Hispolon decreases melanin production and induces apoptosis in melanoma cells through the downregulation of tyrosinase and microphthalmia-associated transcription factor (MITF) expressions and the activation of caspase-3, -8 and -9.

Hispolon is one of the most important functional compounds that forms Phellinus linteus (Berkeley & Curtis) Teng. Hispolon has antioxidant, anti-inflammatory, antiproliferative and anticancer effects. In this study, we analyzed the functions of hispolon on melanogenesis and apoptosis in B16-F10 melanoma cells.

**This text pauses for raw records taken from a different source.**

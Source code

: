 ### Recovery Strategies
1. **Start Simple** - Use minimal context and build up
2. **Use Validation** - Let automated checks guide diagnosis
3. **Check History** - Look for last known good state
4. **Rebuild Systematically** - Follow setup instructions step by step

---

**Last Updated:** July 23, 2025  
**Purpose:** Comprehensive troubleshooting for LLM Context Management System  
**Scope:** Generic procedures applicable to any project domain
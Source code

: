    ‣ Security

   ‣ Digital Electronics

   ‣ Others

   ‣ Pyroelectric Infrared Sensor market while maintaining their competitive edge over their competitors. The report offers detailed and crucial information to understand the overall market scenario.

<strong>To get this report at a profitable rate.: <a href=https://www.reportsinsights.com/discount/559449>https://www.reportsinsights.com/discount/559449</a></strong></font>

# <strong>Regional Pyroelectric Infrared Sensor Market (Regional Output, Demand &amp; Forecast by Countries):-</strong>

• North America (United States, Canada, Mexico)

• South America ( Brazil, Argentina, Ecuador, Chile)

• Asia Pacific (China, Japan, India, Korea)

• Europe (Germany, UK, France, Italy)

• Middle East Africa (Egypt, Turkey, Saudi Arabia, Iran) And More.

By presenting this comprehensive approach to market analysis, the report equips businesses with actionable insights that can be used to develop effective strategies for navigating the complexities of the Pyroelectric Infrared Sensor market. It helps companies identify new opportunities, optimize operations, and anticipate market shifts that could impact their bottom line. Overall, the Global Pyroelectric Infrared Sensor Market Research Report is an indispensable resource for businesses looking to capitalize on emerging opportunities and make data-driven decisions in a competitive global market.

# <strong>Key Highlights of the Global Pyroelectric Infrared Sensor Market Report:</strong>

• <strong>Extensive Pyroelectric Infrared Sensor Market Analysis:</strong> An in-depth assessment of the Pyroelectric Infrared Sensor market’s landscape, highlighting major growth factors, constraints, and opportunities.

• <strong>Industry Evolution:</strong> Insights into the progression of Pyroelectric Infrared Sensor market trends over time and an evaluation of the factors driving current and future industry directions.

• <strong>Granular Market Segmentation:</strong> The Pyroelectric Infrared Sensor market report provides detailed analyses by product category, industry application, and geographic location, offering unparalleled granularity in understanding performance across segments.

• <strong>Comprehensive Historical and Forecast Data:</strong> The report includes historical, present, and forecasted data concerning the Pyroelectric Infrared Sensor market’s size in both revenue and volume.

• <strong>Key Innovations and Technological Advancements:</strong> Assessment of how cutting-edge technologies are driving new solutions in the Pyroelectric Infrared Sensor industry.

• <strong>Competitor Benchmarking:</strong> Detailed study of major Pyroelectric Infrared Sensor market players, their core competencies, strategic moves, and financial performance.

The results demonstrated that hispolon is not an enzymatic inhibitor for tyrosinase; rather, it represses the expression of tyrosinase and the microphthalmia-associated transcription factor (MITF) to reduce the production of melanin in α-melanocyte-stimulating hormone (α-MSH)-stimulated B16-F10 cells at lower concentrations (less than 2 μM). In contrast, at higher concentration (greater than 10 μM), hispolon can induce activity of caspase-3, -8 and -9 to trigger apoptosis of B16-F10 cells but not of Detroit 551 normal fibroblast cells. Therefore, we suggest that hispolon has the potential to treat hyperpigmentation diseases and melanoma skin cancer in the future.